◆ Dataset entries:

================================

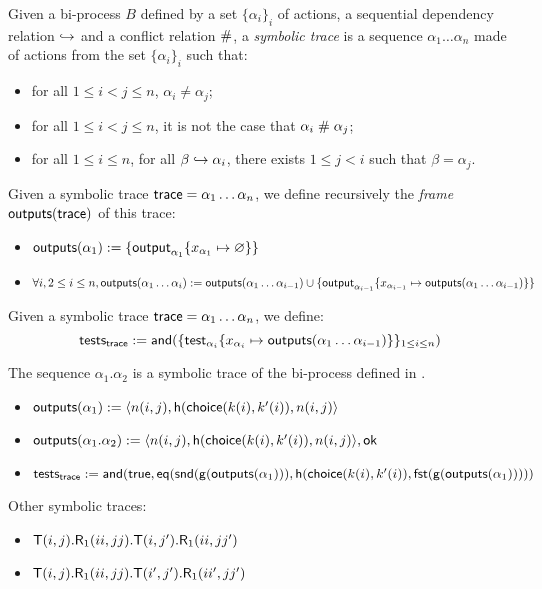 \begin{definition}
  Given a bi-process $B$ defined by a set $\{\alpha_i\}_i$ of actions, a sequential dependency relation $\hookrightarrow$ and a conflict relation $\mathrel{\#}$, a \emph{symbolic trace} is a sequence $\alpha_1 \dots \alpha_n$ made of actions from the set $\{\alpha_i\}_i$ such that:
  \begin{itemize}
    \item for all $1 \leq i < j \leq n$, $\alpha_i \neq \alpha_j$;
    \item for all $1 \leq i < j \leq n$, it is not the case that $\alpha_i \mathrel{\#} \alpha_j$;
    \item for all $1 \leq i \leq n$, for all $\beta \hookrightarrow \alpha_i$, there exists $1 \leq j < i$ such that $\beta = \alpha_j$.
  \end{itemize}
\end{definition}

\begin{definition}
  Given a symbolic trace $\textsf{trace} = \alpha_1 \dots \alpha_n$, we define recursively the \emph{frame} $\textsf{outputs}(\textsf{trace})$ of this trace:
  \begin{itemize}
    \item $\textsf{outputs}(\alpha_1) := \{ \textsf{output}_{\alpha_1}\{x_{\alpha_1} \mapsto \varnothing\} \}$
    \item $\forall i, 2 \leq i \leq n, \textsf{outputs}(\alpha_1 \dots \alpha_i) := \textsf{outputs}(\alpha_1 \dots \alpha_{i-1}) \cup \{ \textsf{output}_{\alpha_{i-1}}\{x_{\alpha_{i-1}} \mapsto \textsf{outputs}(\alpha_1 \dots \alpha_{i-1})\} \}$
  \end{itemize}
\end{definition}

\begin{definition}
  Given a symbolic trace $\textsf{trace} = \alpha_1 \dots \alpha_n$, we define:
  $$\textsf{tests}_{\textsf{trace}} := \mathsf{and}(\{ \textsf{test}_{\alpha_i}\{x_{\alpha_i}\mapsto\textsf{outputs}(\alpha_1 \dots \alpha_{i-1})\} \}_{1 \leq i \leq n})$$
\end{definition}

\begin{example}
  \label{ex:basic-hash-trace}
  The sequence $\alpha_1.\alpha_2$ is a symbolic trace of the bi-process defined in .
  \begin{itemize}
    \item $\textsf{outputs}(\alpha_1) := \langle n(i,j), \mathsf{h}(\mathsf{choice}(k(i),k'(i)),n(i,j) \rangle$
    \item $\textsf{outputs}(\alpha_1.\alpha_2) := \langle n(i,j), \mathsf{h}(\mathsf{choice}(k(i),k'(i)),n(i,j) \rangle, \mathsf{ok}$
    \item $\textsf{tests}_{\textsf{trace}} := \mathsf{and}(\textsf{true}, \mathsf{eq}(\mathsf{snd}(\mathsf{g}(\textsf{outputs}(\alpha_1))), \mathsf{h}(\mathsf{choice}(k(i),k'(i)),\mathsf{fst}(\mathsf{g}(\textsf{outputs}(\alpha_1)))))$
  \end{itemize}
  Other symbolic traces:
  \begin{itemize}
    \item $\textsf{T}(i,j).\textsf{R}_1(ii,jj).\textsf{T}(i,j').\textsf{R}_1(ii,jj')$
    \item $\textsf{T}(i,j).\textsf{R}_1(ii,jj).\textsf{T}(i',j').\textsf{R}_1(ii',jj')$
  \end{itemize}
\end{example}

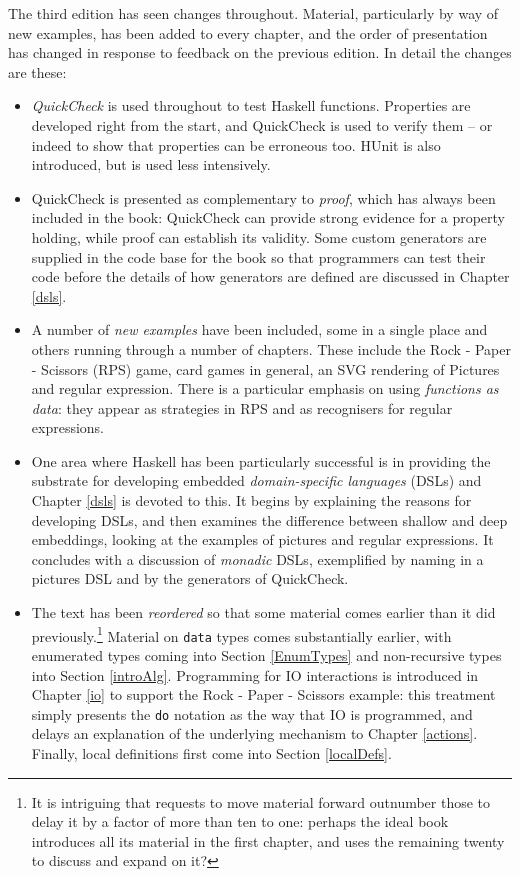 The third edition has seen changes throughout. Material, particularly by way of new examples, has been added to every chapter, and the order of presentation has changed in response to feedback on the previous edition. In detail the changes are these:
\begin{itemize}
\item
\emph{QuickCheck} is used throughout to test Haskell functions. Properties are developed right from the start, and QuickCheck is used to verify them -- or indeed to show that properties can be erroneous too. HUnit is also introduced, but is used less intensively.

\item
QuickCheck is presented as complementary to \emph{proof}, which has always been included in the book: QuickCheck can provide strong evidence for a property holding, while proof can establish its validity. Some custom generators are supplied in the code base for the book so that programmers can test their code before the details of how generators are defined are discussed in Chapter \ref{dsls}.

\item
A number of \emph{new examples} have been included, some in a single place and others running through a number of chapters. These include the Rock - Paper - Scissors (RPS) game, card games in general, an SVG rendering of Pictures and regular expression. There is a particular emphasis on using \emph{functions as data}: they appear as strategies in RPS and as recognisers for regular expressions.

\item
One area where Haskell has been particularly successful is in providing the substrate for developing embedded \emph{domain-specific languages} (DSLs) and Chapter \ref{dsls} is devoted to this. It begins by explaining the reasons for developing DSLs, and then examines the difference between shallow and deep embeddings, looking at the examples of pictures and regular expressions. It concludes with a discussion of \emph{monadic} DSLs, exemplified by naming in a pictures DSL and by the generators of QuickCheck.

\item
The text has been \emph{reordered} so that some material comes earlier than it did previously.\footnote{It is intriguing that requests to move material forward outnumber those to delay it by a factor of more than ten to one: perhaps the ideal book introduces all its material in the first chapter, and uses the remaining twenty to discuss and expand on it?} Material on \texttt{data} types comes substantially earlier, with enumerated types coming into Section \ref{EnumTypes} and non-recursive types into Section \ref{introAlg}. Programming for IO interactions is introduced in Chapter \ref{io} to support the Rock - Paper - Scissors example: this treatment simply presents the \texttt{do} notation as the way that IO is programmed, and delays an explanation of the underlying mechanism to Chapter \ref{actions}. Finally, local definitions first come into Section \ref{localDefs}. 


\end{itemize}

================================

◆ WHAT THE EXERCISE ASKS: Print each record exactly as it stands, omitting the pictures.

◆ EXERCISE SOLUTION:
 \begin{definition}
  Given a bi-process $B$ defined by a set $\{\alpha_i\}_i$ of actions, a sequential dependency relation $\hookrightarrow$ and a conflict relation $\mathrel{\#}$, a \emph{symbolic trace} is a sequence $\alpha_1 \dots \alpha_n$ made of actions from the set $\{\alpha_i\}_i$ such that:
  \begin{itemize}
    \item for all $1 \leq i < j \leq n$, $\alpha_i \neq \alpha_j$;
    \item for all $1 \leq i < j \leq n$, it is not the case that $\alpha_i \mathrel{\#} \alpha_j$;
    \item for all $1 \leq i \leq n$, for all $\beta \hookrightarrow \alpha_i$, there exists $1 \leq j < i$ such that $\beta = \alpha_j$.
  \end{itemize}
\end{definition}

\begin{definition}
  Given a symbolic trace $\textsf{trace} = \alpha_1 \dots \alpha_n$, we define recursively the \emph{frame} $\textsf{outputs}(\textsf{trace})$ of this trace:
  \begin{itemize}
    \item $\textsf{outputs}(\alpha_1) := \{ \textsf{output}_{\alpha_1}\{x_{\alpha_1} \mapsto \varnothing\} \}$
    \item $\forall i, 2 \leq i \leq n, \textsf{outputs}(\alpha_1 \dots \alpha_i) := \textsf{outputs}(\alpha_1 \dots \alpha_{i-1}) \cup \{ \textsf{output}_{\alpha_{i-1}}\{x_{\alpha_{i-1}} \mapsto \textsf{outputs}(\alpha_1 \dots \alpha_{i-1})\} \}$
  \end{itemize}
\end{definition}

\begin{definition}
  Given a symbolic trace $\textsf{trace} = \alpha_1 \dots \alpha_n$, we define:
  $$\textsf{tests}_{\textsf{trace}} := \mathsf{and}(\{ \textsf{test}_{\alpha_i}\{x_{\alpha_i}\mapsto\textsf{outputs}(\alpha_1 \dots \alpha_{i-1})\} \}_{1 \leq i \leq n})$$
\end{definition}

\begin{example}
  \label{ex:basic-hash-trace}
  The sequence $\alpha_1.\alpha_2$ is a symbolic trace of the bi-process defined in .
  \begin{itemize}
    \item $\textsf{outputs}(\alpha_1) := \langle n(i,j), \mathsf{h}(\mathsf{choice}(k(i),k'(i)),n(i,j) \rangle$
    \item $\textsf{outputs}(\alpha_1.\alpha_2) := \langle n(i,j), \mathsf{h}(\mathsf{choice}(k(i),k'(i)),n(i,j) \rangle, \mathsf{ok}$
    \item $\textsf{tests}_{\textsf{trace}} := \mathsf{and}(\textsf{true}, \mathsf{eq}(\mathsf{snd}(\mathsf{g}(\textsf{outputs}(\alpha_1))), \mathsf{h}(\mathsf{choice}(k(i),k'(i)),\mathsf{fst}(\mathsf{g}(\textsf{outputs}(\alpha_1)))))$
  \end{itemize}
  Other symbolic traces:
  \begin{itemize}
    \item $\textsf{T}(i,j).\textsf{R}_1(ii,jj).\textsf{T}(i,j').\textsf{R}_1(ii,jj')$
    \item $\textsf{T}(i,j).\textsf{R}_1(ii,jj).\textsf{T}(i',j').\textsf{R}_1(ii',jj')$
  \end{itemize}
\end{example}

 The third edition has seen changes throughout. Material, particularly by way of new examples, has been added to every chapter, and the order of presentation has changed in response to feedback on the previous edition. In detail the changes are these:
\begin{itemize}
\item
\emph{QuickCheck} is used throughout to test Haskell functions. Properties are developed right from the start, and QuickCheck is used to verify them -- or indeed to show that properties can be erroneous too. HUnit is also introduced, but is used less intensively.

\item
QuickCheck is presented as complementary to \emph{proof}, which has always been included in the book: QuickCheck can provide strong evidence for a property holding, while proof can establish its validity. Some custom generators are supplied in the code base for the book so that programmers can test their code before the details of how generators are defined are discussed in Chapter \ref{dsls}.

\item
A number of \emph{new examples} have been included, some in a single place and others running through a number of chapters. These include the Rock - Paper - Scissors (RPS) game, card games in general, an SVG rendering of Pictures and regular expression. There is a particular emphasis on using \emph{functions as data}: they appear as strategies in RPS and as recognisers for regular expressions.

\item
One area where Haskell has been particularly successful is in providing the substrate for developing embedded \emph{domain-specific languages} (DSLs) and Chapter \ref{dsls} is devoted to this. It begins by explaining the reasons for developing DSLs, and then examines the difference between shallow and deep embeddings, looking at the examples of pictures and regular expressions. It concludes with a discussion of \emph{monadic} DSLs, exemplified by naming in a pictures DSL and by the generators of QuickCheck.

\item
The text has been \emph{reordered} so that some material comes earlier than it did previously.\footnote{It is intriguing that requests to move material forward outnumber those to delay it by a factor of more than ten to one: perhaps the ideal book introduces all its material in the first chapter, and uses the remaining twenty to discuss and expand on it?} Material on \texttt{data} types comes substantially earlier, with enumerated types coming into Section \ref{EnumTypes} and non-recursive types into Section \ref{introAlg}. Programming for IO interactions is introduced in Chapter \ref{io} to support the Rock - Paper - Scissors example: this treatment simply presents the \texttt{do} notation as the way that IO is programmed, and delays an explanation of the underlying mechanism to Chapter \ref{actions}. Finally, local definitions first come into Section \ref{localDefs}. 


\end{itemize}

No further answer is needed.